DNR reviews handling of patching material at Douglas County highway garageThe Wisconsin Department of Natural Resources is reviewing how Douglas County handled a water-petroleum mixture at the county garage in Hawthorne.
By: STEVE KUCHERA, Superior Telegram
The Wisconsin Department of Natural Resources is reviewing how Douglas County handled a water-petroleum mixture at the county garage in Hawthorne.
“I don’t think it is anything that constitutes an environmental risk or threat, but it is something that required clean-up,” DNR hydro-geologist Erin Endsley said. “It is cleaned up at this point.”
Douglas County Highway Supervisor Paul Halverson said county workers did nothing wrong when they poured the material in a trench by the garage. The material is a water-based asphalt emulsion that is sprayed between layers of asphalt to help them bond or on gravel shoulders to help stabilize the gravel.
“It’s legal to spread it on the shoulder of highways,” he said. “It’s not a banned substance or anything like that. It is something that is intended to be sprayed. As soon as the water in it evaporates, it sets right up. It doesn’t soak in.”
A load of the material had been stored in a truck overwinter and was no longer suitable for use on roads, Halverson said. Most of the load was sprayed on a stockpile of blacktop rubble waiting to be recycled. But some of the load at the bottom of the tank was too dense to be pumped. It was this material that workers drained into the trench.

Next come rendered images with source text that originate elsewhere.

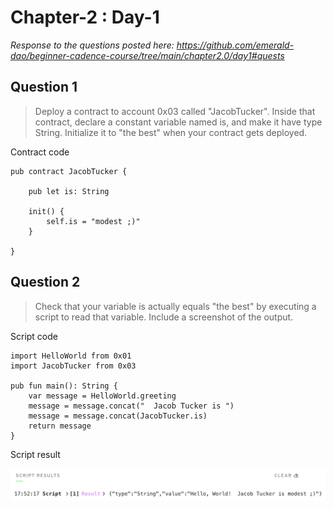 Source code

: # Chapter-2 : Day-1

*Response to the questions posted here: https://github.com/emerald-dao/beginner-cadence-course/tree/main/chapter2.0/day1#quests*

## Question 1

> Deploy a contract to account 0x03 called "JacobTucker". Inside that contract, declare a constant variable named is, and make it have type String. Initialize it to "the best" when your contract gets deployed.

Contract code

```
pub contract JacobTucker {

    pub let is: String

    init() {
        self.is = "modest ;)"
    }

}
```

## Question 2

> Check that your variable is actually equals "the best" by executing a script to read that variable. Include a screenshot of the output.

Script code

```
import HelloWorld from 0x01
import JacobTucker from 0x03

pub fun main(): String {
    var message = HelloWorld.greeting
    message = message.concat("  Jacob Tucker is ")
    message = message.concat(JacobTucker.is)
    return message
}
```

Script result

![image](assets/ch2-d1-script-result.png)
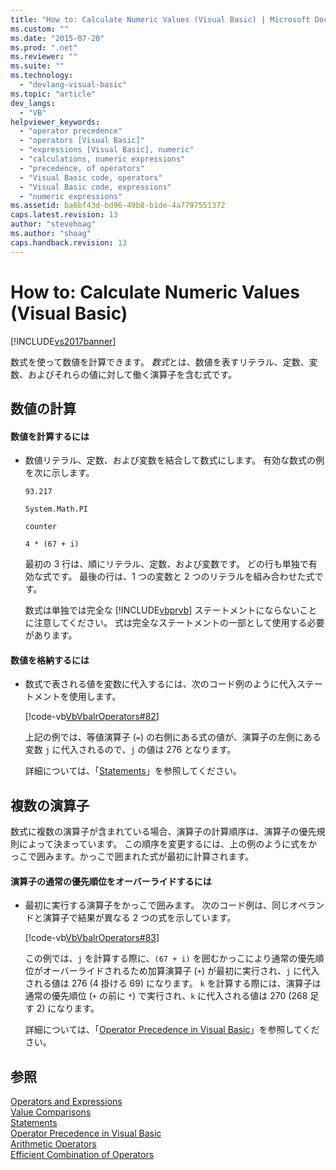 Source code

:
 ```yaml
---
title: "How to: Calculate Numeric Values (Visual Basic) | Microsoft Docs"
ms.custom: ""
ms.date: "2015-07-20"
ms.prod: ".net"
ms.reviewer: ""
ms.suite: ""
ms.technology: 
  - "devlang-visual-basic"
ms.topic: "article"
dev_langs: 
  - "VB"
helpviewer_keywords: 
  - "operator precedence"
  - "operators [Visual Basic]"
  - "expressions [Visual Basic], numeric"
  - "calculations, numeric expressions"
  - "precedence, of operators"
  - "Visual Basic code, operators"
  - "Visual Basic code, expressions"
  - "numeric expressions"
ms.assetid: ba6bf43d-bd96-49b8-b1de-4a7797551372
caps.latest.revision: 13
author: "stevehoag"
ms.author: "shoag"
caps.handback.revision: 13
---
```

# How to: Calculate Numeric Values (Visual Basic)
[!INCLUDE[vs2017banner](../../../../visual-basic/developing-apps/includes/vs2017banner.md)]

数式を使って数値を計算できます。  *数式*とは、数値を表すリテラル、定数、変数、およびそれらの値に対して働く演算子を含む式です。  
  
## 数値の計算  
  
#### 数値を計算するには  
  
-   数値リテラル、定数、および変数を結合して数式にします。  有効な数式の例を次に示します。  
  
     `93.217`  
  
     `System.Math.PI`  
  
     `counter`  
  
     `4 * (67 + i)`  
  
     最初の 3 行は、順にリテラル、定数、および変数です。  どの行も単独で有効な式です。  最後の行は、1 つの変数と 2 つのリテラルを組み合わせた式です。  
  
     数式は単独では完全な [!INCLUDE[vbprvb](../../../../csharp/programming-guide/concepts/linq/includes/vbprvb-md.md)] ステートメントにならないことに注意してください。  式は完全なステートメントの一部として使用する必要があります。  
  
#### 数値を格納するには  
  
-   数式で表される値を変数に代入するには、次のコード例のように代入ステートメントを使用します。  
  
     [!code-vb[VbVbalrOperators#82](../../../../visual-basic/language-reference/operators/codesnippet/visualbasic/how-to-calculate-numeric_1.vb)]  
  
     上記の例では、等値演算子 \(`=`\) の右側にある式の値が、演算子の左側にある変数 `j` に代入されるので、`j` の値は 276 となります。  
  
     詳細については、「[Statements](../../../../visual-basic/language-reference/statements/index.md)」を参照してください。  
  
## 複数の演算子  
 数式に複数の演算子が含まれている場合、演算子の計算順序は、演算子の優先規則によって決まっています。  この順序を変更するには、上の例のように式をかっこで囲みます。かっこで囲まれた式が最初に計算されます。  
  
#### 演算子の通常の優先順位をオーバーライドするには  
  
-   最初に実行する演算子をかっこで囲みます。  次のコード例は、同じオペランドと演算子で結果が異なる 2 つの式を示しています。  
  
     [!code-vb[VbVbalrOperators#83](../../../../visual-basic/language-reference/operators/codesnippet/visualbasic/how-to-calculate-numeric_2.vb)]  
  
     この例では、`j` を計算する際に、`(67 + i)` を囲むかっこにより通常の優先順位がオーバーライドされるため加算演算子 \(`+`\) が最初に実行され、`j` に代入される値は 276 \(4 掛ける 69\) になります。  `k` を計算する際には、演算子は通常の優先順位 \(`+` の前に `*`\) で実行され、`k` に代入される値は 270 \(268 足す 2\) になります。  
  
     詳細については、「[Operator Precedence in Visual Basic](../../../../visual-basic/language-reference/operators/operator-precedence.md)」を参照してください。  
  
## 参照  
 [Operators and Expressions](../../../../visual-basic/programming-guide/language-features/operators-and-expressions/index.md)   
 [Value Comparisons](../../../../visual-basic/programming-guide/language-features/operators-and-expressions/value-comparisons.md)   
 [Statements](../../../../visual-basic/language-reference/statements/index.md)   
 [Operator Precedence in Visual Basic](../../../../visual-basic/language-reference/operators/operator-precedence.md)   
 [Arithmetic Operators](../../../../visual-basic/language-reference/operators/arithmetic-operators.md)   
 [Efficient Combination of Operators](../../../../visual-basic/programming-guide/language-features/operators-and-expressions/efficient-combination-of-operators.md)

“As soon as the water evaporates, that sets up hard,” Halverson said. “Then we would excavate that material and mix it into the pile.”
The DNR became involved after receiving a complaint earlier this week. Endsley visited the site Wednesday to ensure that the county had removed the material from the trench. She said the trench was about 30 feet long, 3 feet wide and 2 feet deep. It would have been smaller before the material was removed, she said.
John Sager, the DNR’s northern regional spill coordinator, confirmed that the state was investigating the incident as a spill.
“It was not being used for its intended use; it was all concentrated in one place,” he said. “That is why we’re considering it a spill.”